### What needs to be done
Find out how many lines of the material contain the string "Specialization" and give only that figure.

### Data for analysis
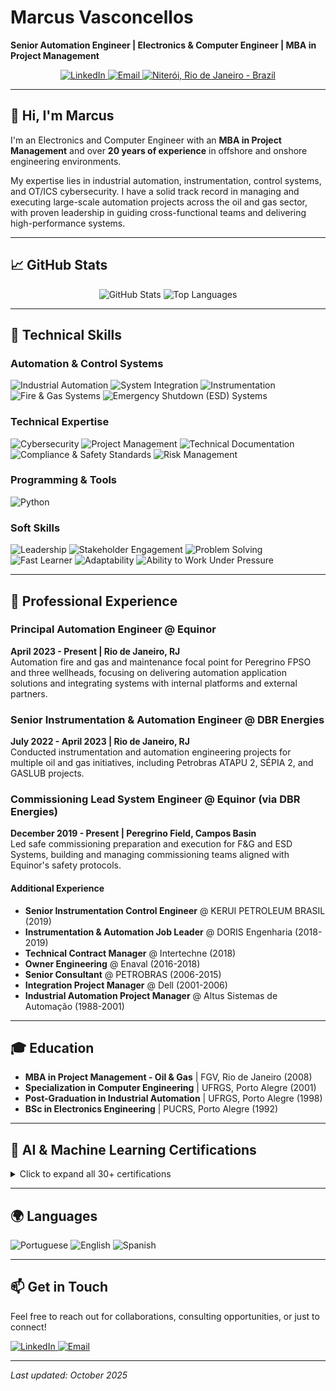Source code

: <p align="center">
  <h1>Marcus Vasconcellos</h1>
  <strong>Senior Automation Engineer | Electronics & Computer Engineer | MBA in Project Management</strong>
</p>

<p align="center">
  <a href="https://www.linkedin.com/in/marcusvasconcellos" target="_blank">
    <img src="https://img.shields.io/badge/LinkedIn-0077B5?style=for-the-badge&logo=linkedin&logoColor=white" alt="LinkedIn"/>
  </a>
  <a href="mailto:marcus@vasconcellos.net.br">
    <img src="https://img.shields.io/badge/Email-D14836?style=for-the-badge&logo=gmail&logoColor=white" alt="Email"/>
  </a>
  <a href="#">
    <img src="https://img.shields.io/badge/Niterói,_Rio_de_Janeiro-Brazil-2BA600?style=for-the-badge" alt="Niterói, Rio de Janeiro - Brazil"/>
  </a>
</p>

---

## 👋 Hi, I'm Marcus
I'm an Electronics and Computer Engineer with an **MBA in Project Management** and over **20 years of experience** in offshore and onshore engineering environments.

My expertise lies in industrial automation, instrumentation, control systems, and OT/ICS cybersecurity. I have a solid track record in managing and executing large-scale automation projects across the oil and gas sector, with proven leadership in guiding cross-functional teams and delivering high-performance systems.

---

## 📈 GitHub Stats

<p align="center">
  <img src="https://github-readme-stats.vercel.app/api?username=celloweb-ai&show_icons=true&theme=transparent&hide_border=true&include_all_commits=true&count_private=true" alt="GitHub Stats" />
  <img src="https://github-readme-stats.vercel.app/api/top-langs/?username=celloweb-ai&layout=compact&theme=transparent&hide_border=true" alt="Top Languages" />
</p>

---

## 🚀 Technical Skills

### Automation & Control Systems
<p align="left">
  <img src="https://img.shields.io/badge/Industrial%20Automation-007ACC?style=for-the-badge" alt="Industrial Automation"/>
  <img src="https://img.shields.io/badge/System%20Integration-007ACC?style=for-the-badge" alt="System Integration"/>
  <img src="https://img.shields.io/badge/Instrumentation-007ACC?style=for-the-badge" alt="Instrumentation"/>
  <img src="https://img.shields.io/badge/Fire%20&%20Gas%20Systems-007ACC?style=for-the-badge" alt="Fire & Gas Systems"/>
  <img src="https://img.shields.io/badge/ESD%20Systems-007ACC?style=for-the-badge" alt="Emergency Shutdown (ESD) Systems"/>
</p>

### Technical Expertise
<p align="left">
  <img src="https://img.shields.io/badge/OT/ICS%20Cybersecurity-333333?style=for-the-badge&logo=lock&logoColor=white" alt="Cybersecurity"/>
  <img src="https://img.shields.io/badge/Project%20Management-333333?style=for-the-badge" alt="Project Management"/>
  <img src="https://img.shields.io/badge/Technical%20Documentation-333333?style=for-the-badge" alt="Technical Documentation"/>
  <img src="https://img.shields.io/badge/Compliance%20&%20Safety-333333?style=for-the-badge" alt="Compliance & Safety Standards"/>
  <img src="https://img.shields.io/badge/Risk%20Management-333333?style=for-the-badge" alt="Risk Management"/>
</p>

### Programming & Tools
<p align="left">
  <img src="https://img.shields.io/badge/Python-3776AB?style=for-the-badge&logo=python&logoColor=white" alt="Python"/>
</p>

### Soft Skills
<p align="left">
  <img src="https://img.shields.io/badge/Leadership-4CAF50?style=for-the-badge" alt="Leadership"/>
  <img src="https://img.shields.io/badge/Stakeholder%20Engagement-4CAF50?style=for-the-badge" alt="Stakeholder Engagement"/>
  <img src="https://img.shields.io/badge/Problem%20Solving-4CAF50?style=for-the-badge" alt="Problem Solving"/>
  <img src="https://img.shields.io/badge/Fast%20Learner-4CAF50?style=for-the-badge" alt="Fast Learner"/>
  <img src="https://img.shields.io/badge/Adaptability-4CAF50?style=for-the-badge" alt="Adaptability"/>
  <img src="https://img.shields.io/badge/Works%20Under%20Pressure-4CAF50?style=for-the-badge" alt="Ability to Work Under Pressure"/>
</p>

---

## 💼 Professional Experience
### Principal Automation Engineer @ Equinor
**April 2023 - Present | Rio de Janeiro, RJ**  
Automation fire and gas and maintenance focal point for Peregrino FPSO and three wellheads, focusing on delivering automation application solutions and integrating systems with internal platforms and external partners.

### Senior Instrumentation & Automation Engineer @ DBR Energies
**July 2022 - April 2023 | Rio de Janeiro, RJ**  
Conducted instrumentation and automation engineering projects for multiple oil and gas initiatives, including Petrobras ATAPU 2, SÉPIA 2, and GASLUB projects.

### Commissioning Lead System Engineer @ Equinor (via DBR Energies)
**December 2019 - Present | Peregrino Field, Campos Basin**  
Led safe commissioning preparation and execution for F&G and ESD Systems, building and managing commissioning teams aligned with Equinor's safety protocols.

#### Additional Experience
- **Senior Instrumentation Control Engineer** @ KERUI PETROLEUM BRASIL (2019)
- **Instrumentation & Automation Job Leader** @ DORIS Engenharia (2018-2019)
- **Technical Contract Manager** @ Intertechne (2018)
- **Owner Engineering** @ Enaval (2016-2018)
- **Senior Consultant** @ PETROBRAS (2006-2015)
- **Integration Project Manager** @ Dell (2001-2006)
- **Industrial Automation Project Manager** @ Altus Sistemas de Automação (1988-2001)

---

## 🎓 Education
- **MBA in Project Management - Oil & Gas** | FGV, Rio de Janeiro (2008)
- **Specialization in Computer Engineering** | UFRGS, Porto Alegre (2001)
- **Post-Graduation in Industrial Automation** | UFRGS, Porto Alegre (1998)
- **BSc in Electronics Engineering** | PUCRS, Porto Alegre (1992)

---

## 🏅 AI & Machine Learning Certifications

<details>
<summary>Click to expand all 30+ certifications</summary>
  
### Altair RapidMiner
- <a href="https://ti-user-certificates.s3.amazonaws.com/5733896a-1d71-46e5-b0a3-1ffcf845fe21/08b5924c-e3a8-4508-974e-357949407112-marcus-vasconcellos-b4805178-07da-475b-9c42-0686cd9fc1ab-certificate.pdf" target="_blank" rel="noopener noreferrer">Applications & Use Cases Master Certificate</a> &nbsp;&nbsp; <a href="https://openbadgefactory.com/v1/assertion/66edcebfb750300e54b919df02146b5a0b1f9f52.html" target="_blank" rel="noopener noreferrer">[Badge]</a>
- <a href="https://ti-user-certificates.s3.amazonaws.com/5733896a-1d71-46e5-b0a3-1ffcf845fe21/08b5924c-e3a8-4508-974e-357949407112-marcus-augusto-89268705-fff6-4181-9fde-2e437690cb7e-certificate.pdf" target="_blank" rel="noopener noreferrer">Applications & Use Cases Professional Certificate</a> &nbsp;&nbsp; <a href="https://ti-user-certificates.s3.amazonaws.com/5733896a-1d71-46e5-b0a3-1ffcf845fe21/08b5924c-e3a8-4508-974e-357949407112-marcus-vasconcellos-2371e561-3417-4cca-afc4-05b0aac04e58-certificate.pdf" target="_blank" rel="noopener noreferrer">[Badge]</a>
- <a href="https://openbadgefactory.com/v1/assertion/a9859e05680320937c314d732feb494ec330e15b.html" target="_blank" rel="noopener noreferrer">Machine Learning Master Certificate</a> &nbsp;&nbsp; <a href="https://ti-user-certificates.s3.amazonaws.com/5733896a-1d71-46e5-b0a3-1ffcf845fe21/08b5924c-e3a8-4508-974e-357949407112-marcus-augusto-89268705-fff6-4181-9fde-2e437690cb7e-certificate.pdf" target="_blank" rel="noopener noreferrer">[Badge]</a>
- <a href="https://openbadgefactory.com/v1/assertion/fbe96028b03893efeb2f7cdd7a2e2cd40c4fde5f.html" target="_blank" rel="noopener noreferrer">Machine Learning Professional Certificate</a> &nbsp;&nbsp; <a href="https://ti-user-certificates.s3.amazonaws.com/5733896a-1d71-46e5-b0a3-1ffcf845fe21/08b5924c-e3a8-4508-974e-357949407112-marcus-vasconcellos-2371e561-3417-4cca-afc4-05b0aac04e58-certificate.pdf" target="_blank" rel="noopener noreferrer">[Badge]</a>
  
### Alura
- <a href="https://openbadgepassport.com/file/5/b/d/2/5bd24524fce9b7308c1d240f7ecd2c98f086aa5f0febbf31cd3614b02e38199e.png" target="_blank" rel="noopener noreferrer">Aprendizagem: personalizando sua rotina de estudos com ChatGPT</a>

### appliedAI Institute for Europe
- <a href="https://openbadgepassport.com/file/f/7/8/8/f7885582dbfcc71d113f338a4a2852ab25dadb6621e5829931e2a23b71403e08.png" target="_blank" rel="noopener noreferrer">AI Essentials: A Comprehensive Introduction</a>

### AWS / TIDWIT
- <a href="https://aws-brgenai.ontidwit.com/#/badge/c716b58b-0f06-4bef-b2a7-f8ec3105c3c6" target="_blank" rel="noopener noreferrer">AWS GenAI Practitioner Badge</a>

### Cisco
- <a href="https://openbadgepassport.com/file/9/d/8/e/9d8e6fa30b2f337a91c44fd438b695d7758647e2c268ee77562977d8f78bea45.png" target="_blank" rel="noopener noreferrer">Introduction to Modern AI Certificate</a> &nbsp;&nbsp; <a href="https://www.credly.com/badges/15b479ee-93b7-4946-b86e-8ab22f4d6629/linked_in_profile" target="_blank" rel="noopener noreferrer">[Badge]</a>

### Databricks
- <a href="https://credentials.databricks.com/2a9f1b53-89ca-4783-9fdb-628749501d3d#acc.Afg0JHUd" target="_blank" rel="noopener noreferrer">Academy Accreditation - AI Security Fundamentals</a>
- <a href="https://credentials.databricks.com/1d5150cd-2255-4640-bc4c-1dd43b96a199" target="_blank" rel="noopener noreferrer">Academy Accreditation - Generative AI Fundamentals</a>

### Digital Innovation One
- <a href="https://openbadgepassport.com/file/0/a/a/d/0aadff51f3a0f6e94658275fec186d238f494b7fc944724636af70092b9cdc0c.png" target="_blank" rel="noopener noreferrer">Fundamentos de IA Generativa</a>

### FIAP
- <a href="https://on.fiap.com.br/local/nanocourses/gerar_certificado.php?chave=96b5ba62fb2e00022d10ca512797dc3c&action=view" target="_blank" rel="noopener noreferrer">Chatbots</a>
- <a href="https://on.fiap.com.br/local/nanocourses/gerar_certificado.php?chave=6f4eccc2703b66fb7862c9ef191b430a&action=view" target="_blank" rel="noopener noreferrer">Inteligência Artificial e Computacional</a>
- <a href="https://on.fiap.com.br/local/nanocourses/gerar_certificado.php?chave=1f9a87feae4a56eeefa505cd457242d5&action=view" target="_blank" rel="noopener noreferrer">Inteligência Artificial Responsável</a>

### Google
- <a href="https://coursera.org/share/60a819a0e475a4957927f9bb37c7135b" target="_blank" rel="noopener noreferrer">Google AI Essentials Specialization </a>
- <a href="https://coursera.org/share/d9cf7ae309978389865522230efb9e1c" target="_blank" rel="noopener noreferrer">Google AI Essentials</a>
- <a href="https://coursera.org/share/9f10d5f445da83235de56e6f518df3a5" target="_blank" rel="noopener noreferrer">Maximize Productivity With AI Tools</a>
- <a href="https://coursera.org/share/c3ce9ddb9f7689d8d48e7ef2c7af5bf6" target="_blank" rel="noopener noreferrer">Discover the Art of Prompting</a>
- <a href="https://coursera.org/share/55e98b6971cc2d1a2d5b78a101529a96" target="_blank" rel="noopener noreferrer">Use AI Responsibly</a>
- <a href="https://coursera.org/share/9f10d5f445da83235de56e6f518df3a5" target="_blank" rel="noopener noreferrer">Maximize Productivity With AI Tools</a>
- <a href="https://coursera.org/share/ea9f5f41bfb82113f74611a9d27a34d5" target="_blank" rel="noopener noreferrer">Stay Ahead of the AI Curve</a>

### Hewlett-Packard
- <a href="https://www.life-global.org/certificate/ced56931-6c4a-4a3e-91d0-63cf0dd0ad6d" target="_blank" rel="noopener noreferrer">AI for Beginners</a>

### Huawei
- <a href="https://kltstaticcontent.shixizhi.huawei.com/1365189427395223554/certificate/20250919/b1f966041aef4243819259fa4ac63eda_ICT2025091900181311d52dd17e8e42cc9464fbfbe56195ee.png" target="_blank" rel="noopener noreferrer">Huawei Certified ICT Associate (HCIA) - AI</a>

### IBM
- <a href="https://www.credly.com/badges/c776e8db-f4c7-488b-8b7e-2e68792e2ce1/linked_in_profile" target="_blank" rel="noopener noreferrer">AI Literacy Badge</a>
- <a href="https://openbadgepassport.com/file/4/c/7/3/4c734adda5bc79d12be898256d54aa8473f2dbe7e204320153142b0c43dd42fe.png" target="_blank" rel="noopener noreferrer">Artificial Intelligence Fundamentals Certificate</a> &nbsp;&nbsp; <a href="https://ai-for-all.in/#/badge?id=U2FsdGVkX1962tygFO7nXPWO1oivL1ksFjHXGbn6Zd8K2FlbSOWpjUxv9Q9PEZ2m" target="_blank" rel="noopener noreferrer">[Badge]</a>

### Intel
- <a href="https://openbadgepassport.com/file/6/c/8/1/6c819aba9da28c125d77916213086fad38c325cfb2e3d2c4646da42a558d9c76.png" target="_blank" rel="noopener noreferrer">AI Aware Certificate</a> &nbsp;&nbsp; <a href="https://ai-for-all.in/#/badge?id=U2FsdGVkX1962tygFO7nXPWO1oivL1ksFjHXGbn6Zd8K2FlbSOWpjUxv9Q9PEZ2m" target="_blank" rel="noopener noreferrer">[Badge]</a>
- <a href="https://openbadgepassport.com/file/6/1/2/4/61246532589ecf0b96066fa4dc5ff0b00b669b81acc7f6f0abe4eeddd66f15bd.png" target="_blank" rel="noopener noreferrer">AI Appreciate Certificate</a> &nbsp;&nbsp; <a href="https://ai-for-all.in/#/badge?id=U2FsdGVkX1s1L2a3S4hEzpo2cPOO443xNsSCHcbgYtzs8CFleBfFXtn0aktcWOPQXjFFxjh8" target="_blank" rel="noopener noreferrer">[Badge]</a>

### KI-Campus
- <a href="https://openbadgepassport.com/file/d/c/5/0/dc50371ea752777ab591db44172f21e17d71a5f22b2009d98bb232c6791451a8.png" target="_blank" rel="noopener noreferrer">Foundations of Artificial Intelligence I Certificate</a> &nbsp;&nbsp; <a href="https://badgr.com/public/assertions/zdvzJzEhTeSjZH2tTx3fuQ?identity__email=marcus%40vasconcellos.net.br" target="_blank" rel="noopener noreferrer">[Badge]</a>
- <a href="https://openbadgepassport.com/file/4/2/1/8/4218107ca15d9a52442b39daf5c937f69dbafc5386b116c9331207fc4fdf6f14.png" target="_blank" rel="noopener noreferrer">Foundations of Artificial Intelligence II Certificate</a> &nbsp;&nbsp; <a href="https://badgr.com/public/assertions/dXNvYMToSmul8piQs11mDg?identity__email=marcus%40vasconcellos.net.br" target="_blank" rel="noopener noreferrer">[Badge]</a>
- <a href="https://openbadgepassport.com/file/9/0/5/5/9055c8e1046fa138167fe670f4241cdb9ac76752f258644c6de31662675b1c97.png" target="_blank" rel="noopener noreferrer">Foundations of Artificial Intelligence III Certificate</a> &nbsp;&nbsp; <a href="https://badgr.com/public/assertions/c5oIwRigTeum52DsyF4JlQ?identity__email=marcus@vasconcellos.net.br" target="_blank" rel="noopener noreferrer">[Badge]</a>
- <a href="https://openbadgepassport.com/file/5/6/d/4/56d4faf6e0612807c6aa45ab3997e1d959b66a76eb6e872537a0928b7440d73e.png" target="_blank" rel="noopener noreferrer">Foundations of Artificial Intelligence IV Certificate</a> &nbsp;&nbsp; <a href="https://badgr.com/public/assertions/YQjjRb1iTz-YL6zD8ypAgg?identity__email=marcus%40vasconcellos.net.br" target="_blank" rel="noopener noreferrer">[Badge]</a>
- <a href="https://openbadgepassport.com/file/a/6/d/1/a6d1093587e895f4a421168e69877931fa824c21fa12fbca34cb45dc3028cf42.png" target="_blank" rel="noopener noreferrer">Foundations of Artificial Intelligence V Certificate</a> &nbsp;&nbsp; <a href="https://badgr.com/public/assertions/f1Rx-ZRNS2qqOnvlCF8gQQ?identity__email=marcus%40vasconcellos.net.br" target="_blank" rel="noopener noreferrer">[Badge]</a>
- <a href="https://openbadgepassport.com/file/1/c/4/6/1c46b3a327b1d4a99e7639a6479404917afcc13adfcb0c9b216bc00a2a6620db.png" target="_blank" rel="noopener noreferrer">Foundations of Artificial Intelligence VI Certificate</a> &nbsp;&nbsp; <a href="https://badgr.com/public/assertions/WtipBURcRma6GaHCM6hDSg?identity__email=marcus%40vasconcellos.net.br" target="_blank" rel="noopener noreferrer">[Badge]</a>
- <a href="https://openbadgepassport.com/file/e/8/b/5/e8b59d2a093224ee1fed451e2d2f8c045cb4cfbf23f6f4b791049773056e8602.png" target="_blank" rel="noopener noreferrer">Launchpad to AI - An Introduction to Applications, Risks, and Opportunities Certificate</a> &nbsp;&nbsp; <a href="https://badgr.com/public/assertions/-WDZ3ISFTMSvJNGvOTCB_g?identity__email=marcus%40vasconcellos.net.br" target="_blank" rel="noopener noreferrer">[Badge]</a>

### NVIDIA
- <a href="https://openbadgepassport.com/file/5/2/0/9/52092221f6c0a037406473b5b3297e3da173813031a720cb97eb11121051e747.png" target="_blank" rel="noopener noreferrer">AI for All: From Basics to GenAI Practice</a>

### PMI
- <a href="https://www.credly.com/badges/f4791a0a-deed-4022-a7d4-dd2886a16b6f/linked_in_profile" target="_blank" rel="noopener noreferrer">Generative AI Overview for Project Managers</a>
- <a href="https://www.credly.com/badges/5f319d2e-a159-4526-95da-b53e37616250/linked_in_profile" target="_blank" rel="noopener noreferrer">Practical Application of Gen AI for Project Managers</a>
- <a href="https://www.credly.com/badges/a5f3b699-0c4d-4b35-b1b3-89554cc95a44/linked_in_profile" target="_blank" rel="noopener noreferrer">Talking to AI: Prompt Engineering for Project Managers</a>

### University of Helsinki
- <a href="https://certificates.mooc.fi/validate/9pva6qfaubp" target="_blank" rel="noopener noreferrer">Elements of AI</a>

### University of Maryland
- <a href="https://openbadgepassport.com/file/e/4/d/4/e4d4ada6ad1822ac4a9e26bc1b5b0bad5255aab75a8967291dce465adf72437d.png" target="_blank" rel="noopener noreferrer">AI and Career Empowerment</a>

</details>

---

## 🌍 Languages
<p align="left">
  <img src="https://img.shields.io/badge/Portuguese-Native-green?style=for-the-badge" alt="Portuguese"/>
  <img src="https://img.shields.io/badge/English-Advanced-blue?style=for-the-badge" alt="English"/>
  <img src="https://img.shields.io/badge/Spanish-Intermediate-orange?style=for-the-badge" alt="Spanish"/>
</p>

---

## 📫 Get in Touch
Feel free to reach out for collaborations, consulting opportunities, or just to connect!
<p align="left">
  <a href="https://www.linkedin.com/in/marcusvasconcellos" target="_blank">
    <img src="https://img.shields.io/badge/LinkedIn-0077B5?style=for-the-badge&logo=linkedin&logoColor=white" alt="LinkedIn"/>
  </a>
  <a href="mailto:marcus@vasconcellos.net.br">
    <img src="https://img.shields.io/badge/Email-D14836?style=for-the-badge&logo=gmail&logoColor=white" alt="Email"/>
  </a>
</p>

---
*Last updated: October 2025*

### Output below
2